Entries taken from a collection
_ _ _ _
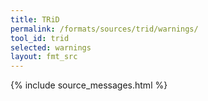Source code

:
 ```yaml
---
title: TRiD
permalink: /formats/sources/trid/warnings/
tool_id: trid
selected: warnings
layout: fmt_src
---
```


{% include source_messages.html %}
_ _ _ _
## PROMPT
List each line of the records that holds the string "warnings".

## RESPONSE
permalink: /formats/sources/trid/warnings/
selected: warnings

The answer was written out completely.